Without including pictures, set down every record exactly as it stands.

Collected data
————————

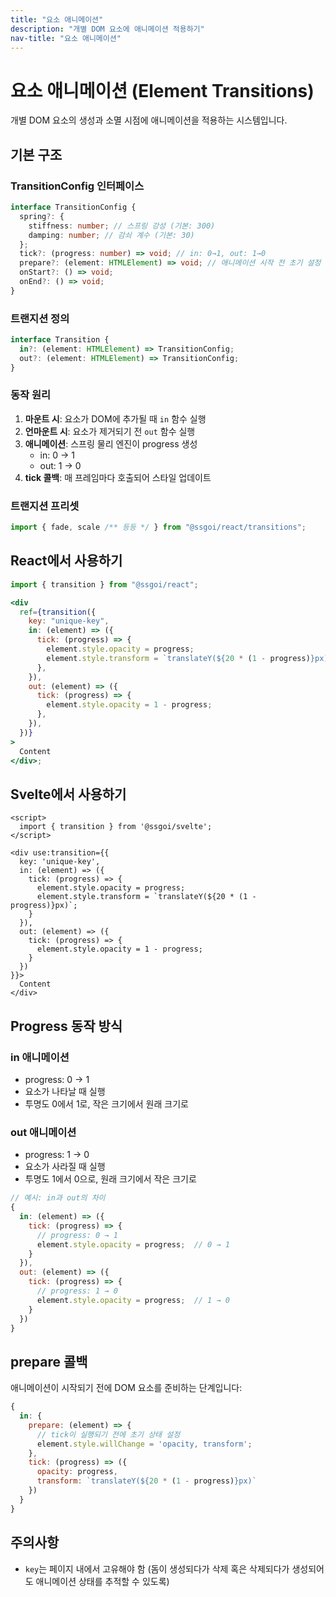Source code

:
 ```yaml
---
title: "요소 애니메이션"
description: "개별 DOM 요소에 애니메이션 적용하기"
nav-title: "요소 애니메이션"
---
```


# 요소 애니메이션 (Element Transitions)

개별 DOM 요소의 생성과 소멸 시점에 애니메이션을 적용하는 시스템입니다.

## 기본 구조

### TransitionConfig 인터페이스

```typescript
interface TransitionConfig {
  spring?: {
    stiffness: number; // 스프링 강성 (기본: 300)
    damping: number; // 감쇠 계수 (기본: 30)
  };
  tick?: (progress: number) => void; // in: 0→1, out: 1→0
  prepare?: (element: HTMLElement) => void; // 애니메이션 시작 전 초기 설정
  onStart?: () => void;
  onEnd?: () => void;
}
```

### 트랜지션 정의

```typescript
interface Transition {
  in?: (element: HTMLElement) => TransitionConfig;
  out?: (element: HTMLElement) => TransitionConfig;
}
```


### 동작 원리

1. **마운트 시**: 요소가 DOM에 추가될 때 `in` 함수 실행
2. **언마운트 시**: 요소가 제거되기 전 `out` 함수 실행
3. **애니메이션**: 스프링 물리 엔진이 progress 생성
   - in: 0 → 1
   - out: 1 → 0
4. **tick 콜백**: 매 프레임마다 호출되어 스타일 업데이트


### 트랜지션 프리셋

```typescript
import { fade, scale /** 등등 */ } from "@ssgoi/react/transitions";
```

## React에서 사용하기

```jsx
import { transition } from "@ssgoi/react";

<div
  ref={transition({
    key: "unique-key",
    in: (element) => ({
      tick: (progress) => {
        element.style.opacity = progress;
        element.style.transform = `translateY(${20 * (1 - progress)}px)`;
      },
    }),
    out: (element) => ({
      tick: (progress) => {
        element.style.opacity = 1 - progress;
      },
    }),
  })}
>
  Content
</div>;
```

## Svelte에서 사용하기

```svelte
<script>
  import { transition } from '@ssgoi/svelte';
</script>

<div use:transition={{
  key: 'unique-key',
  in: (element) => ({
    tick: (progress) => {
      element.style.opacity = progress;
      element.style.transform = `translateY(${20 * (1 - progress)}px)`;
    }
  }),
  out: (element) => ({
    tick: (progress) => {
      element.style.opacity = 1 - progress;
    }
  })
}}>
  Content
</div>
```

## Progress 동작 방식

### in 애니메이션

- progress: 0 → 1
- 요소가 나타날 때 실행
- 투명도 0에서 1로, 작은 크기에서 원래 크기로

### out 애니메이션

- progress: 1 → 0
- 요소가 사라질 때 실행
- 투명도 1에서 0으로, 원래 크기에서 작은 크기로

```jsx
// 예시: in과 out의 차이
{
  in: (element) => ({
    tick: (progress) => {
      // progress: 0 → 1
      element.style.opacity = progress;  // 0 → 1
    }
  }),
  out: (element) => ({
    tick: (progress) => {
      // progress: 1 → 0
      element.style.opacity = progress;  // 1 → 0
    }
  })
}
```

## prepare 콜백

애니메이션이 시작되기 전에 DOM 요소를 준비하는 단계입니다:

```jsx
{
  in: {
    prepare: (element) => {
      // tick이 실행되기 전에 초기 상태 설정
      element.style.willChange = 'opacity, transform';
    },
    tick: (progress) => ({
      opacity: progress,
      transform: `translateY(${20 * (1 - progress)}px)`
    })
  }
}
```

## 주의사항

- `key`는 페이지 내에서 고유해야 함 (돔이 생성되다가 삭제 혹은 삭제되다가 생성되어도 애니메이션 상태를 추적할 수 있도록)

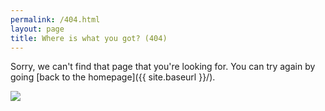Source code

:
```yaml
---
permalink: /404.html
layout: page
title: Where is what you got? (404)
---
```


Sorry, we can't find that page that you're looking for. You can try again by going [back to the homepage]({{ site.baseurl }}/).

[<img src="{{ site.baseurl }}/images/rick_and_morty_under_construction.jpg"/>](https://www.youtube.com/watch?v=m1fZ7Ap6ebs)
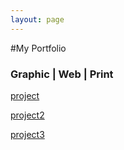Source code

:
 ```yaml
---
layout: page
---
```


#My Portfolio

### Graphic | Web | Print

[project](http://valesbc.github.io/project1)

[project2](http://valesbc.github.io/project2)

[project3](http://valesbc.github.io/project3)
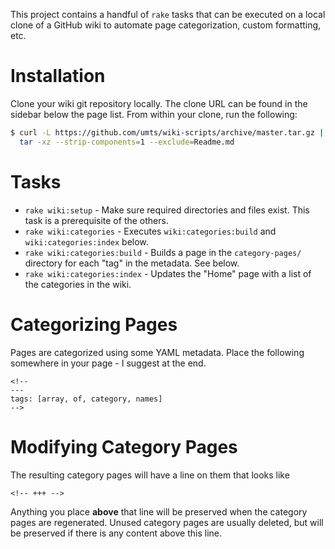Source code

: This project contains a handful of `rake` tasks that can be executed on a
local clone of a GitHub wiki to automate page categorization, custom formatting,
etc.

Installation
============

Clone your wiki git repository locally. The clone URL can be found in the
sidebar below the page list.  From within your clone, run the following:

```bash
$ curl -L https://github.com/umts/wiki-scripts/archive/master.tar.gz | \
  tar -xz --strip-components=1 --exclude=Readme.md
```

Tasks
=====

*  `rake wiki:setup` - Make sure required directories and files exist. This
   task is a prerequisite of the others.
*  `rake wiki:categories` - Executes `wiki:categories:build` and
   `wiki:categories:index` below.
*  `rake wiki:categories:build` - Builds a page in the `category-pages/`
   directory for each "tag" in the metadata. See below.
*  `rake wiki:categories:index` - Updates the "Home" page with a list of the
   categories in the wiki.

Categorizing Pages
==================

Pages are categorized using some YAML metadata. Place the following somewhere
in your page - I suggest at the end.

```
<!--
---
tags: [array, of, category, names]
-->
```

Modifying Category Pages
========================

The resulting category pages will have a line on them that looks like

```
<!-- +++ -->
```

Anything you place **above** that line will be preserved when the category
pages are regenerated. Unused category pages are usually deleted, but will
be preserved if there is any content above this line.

————————

» **EXERCISE RESULT**:
Source code

:
 ```yaml
---
title: "요소 애니메이션"
description: "개별 DOM 요소에 애니메이션 적용하기"
nav-title: "요소 애니메이션"
---
```


# 요소 애니메이션 (Element Transitions)

개별 DOM 요소의 생성과 소멸 시점에 애니메이션을 적용하는 시스템입니다.

## 기본 구조

### TransitionConfig 인터페이스

```typescript
interface TransitionConfig {
  spring?: {
    stiffness: number; // 스프링 강성 (기본: 300)
    damping: number; // 감쇠 계수 (기본: 30)
  };
  tick?: (progress: number) => void; // in: 0→1, out: 1→0
  prepare?: (element: HTMLElement) => void; // 애니메이션 시작 전 초기 설정
  onStart?: () => void;
  onEnd?: () => void;
}
```

### 트랜지션 정의

```typescript
interface Transition {
  in?: (element: HTMLElement) => TransitionConfig;
  out?: (element: HTMLElement) => TransitionConfig;
}
```


### 동작 원리

1. **마운트 시**: 요소가 DOM에 추가될 때 `in` 함수 실행
2. **언마운트 시**: 요소가 제거되기 전 `out` 함수 실행
3. **애니메이션**: 스프링 물리 엔진이 progress 생성
   - in: 0 → 1
   - out: 1 → 0
4. **tick 콜백**: 매 프레임마다 호출되어 스타일 업데이트


### 트랜지션 프리셋

```typescript
import { fade, scale /** 등등 */ } from "@ssgoi/react/transitions";
```

## React에서 사용하기

```jsx
import { transition } from "@ssgoi/react";

<div
  ref={transition({
    key: "unique-key",
    in: (element) => ({
      tick: (progress) => {
        element.style.opacity = progress;
        element.style.transform = `translateY(${20 * (1 - progress)}px)`;
      },
    }),
    out: (element) => ({
      tick: (progress) => {
        element.style.opacity = 1 - progress;
      },
    }),
  })}
>
  Content
</div>;
```

## Svelte에서 사용하기

```svelte
<script>
  import { transition } from '@ssgoi/svelte';
</script>

<div use:transition={{
  key: 'unique-key',
  in: (element) => ({
    tick: (progress) => {
      element.style.opacity = progress;
      element.style.transform = `translateY(${20 * (1 - progress)}px)`;
    }
  }),
  out: (element) => ({
    tick: (progress) => {
      element.style.opacity = 1 - progress;
    }
  })
}}>
  Content
</div>
```

## Progress 동작 방식

### in 애니메이션

- progress: 0 → 1
- 요소가 나타날 때 실행
- 투명도 0에서 1로, 작은 크기에서 원래 크기로

### out 애니메이션

- progress: 1 → 0
- 요소가 사라질 때 실행
- 투명도 1에서 0으로, 원래 크기에서 작은 크기로

```jsx
// 예시: in과 out의 차이
{
  in: (element) => ({
    tick: (progress) => {
      // progress: 0 → 1
      element.style.opacity = progress;  // 0 → 1
    }
  }),
  out: (element) => ({
    tick: (progress) => {
      // progress: 1 → 0
      element.style.opacity = progress;  // 1 → 0
    }
  })
}
```

## prepare 콜백

애니메이션이 시작되기 전에 DOM 요소를 준비하는 단계입니다:

```jsx
{
  in: {
    prepare: (element) => {
      // tick이 실행되기 전에 초기 상태 설정
      element.style.willChange = 'opacity, transform';
    },
    tick: (progress) => ({
      opacity: progress,
      transform: `translateY(${20 * (1 - progress)}px)`
    })
  }
}
```

## 주의사항

- `key`는 페이지 내에서 고유해야 함 (돔이 생성되다가 삭제 혹은 삭제되다가 생성되어도 애니메이션 상태를 추적할 수 있도록)

Source code

:
```yaml
---
permalink: /404.html
layout: page
title: Where is what you got? (404)
---
```


Sorry, we can't find that page that you're looking for. You can try again by going [back to the homepage]({{ site.baseurl }}/).

[<img src="{{ site.baseurl }}/images/rick_and_morty_under_construction.jpg"/>](https://www.youtube.com/watch?v=m1fZ7Ap6ebs)
Source code

:
 ```yaml
---
layout: page
---
```


#My Portfolio

### Graphic | Web | Print

[project](http://valesbc.github.io/project1)

[project2](http://valesbc.github.io/project2)

[project3](http://valesbc.github.io/project3)
Source code

: This project contains a handful of `rake` tasks that can be executed on a
local clone of a GitHub wiki to automate page categorization, custom formatting,
etc.

Installation
============

Clone your wiki git repository locally. The clone URL can be found in the
sidebar below the page list.  From within your clone, run the following:

```bash
$ curl -L https://github.com/umts/wiki-scripts/archive/master.tar.gz | \
  tar -xz --strip-components=1 --exclude=Readme.md
```

Tasks
=====

*  `rake wiki:setup` - Make sure required directories and files exist. This
   task is a prerequisite of the others.
*  `rake wiki:categories` - Executes `wiki:categories:build` and
   `wiki:categories:index` below.
*  `rake wiki:categories:build` - Builds a page in the `category-pages/`
   directory for each "tag" in the metadata. See below.
*  `rake wiki:categories:index` - Updates the "Home" page with a list of the
   categories in the wiki.

Categorizing Pages
==================

Pages are categorized using some YAML metadata. Place the following somewhere
in your page - I suggest at the end.

```
<!--
---
tags: [array, of, category, names]
-->
```

Modifying Category Pages
========================

The resulting category pages will have a line on them that looks like

```
<!-- +++ -->
```

Anything you place **above** that line will be preserved when the category
pages are regenerated. Unused category pages are usually deleted, but will
be preserved if there is any content above this line.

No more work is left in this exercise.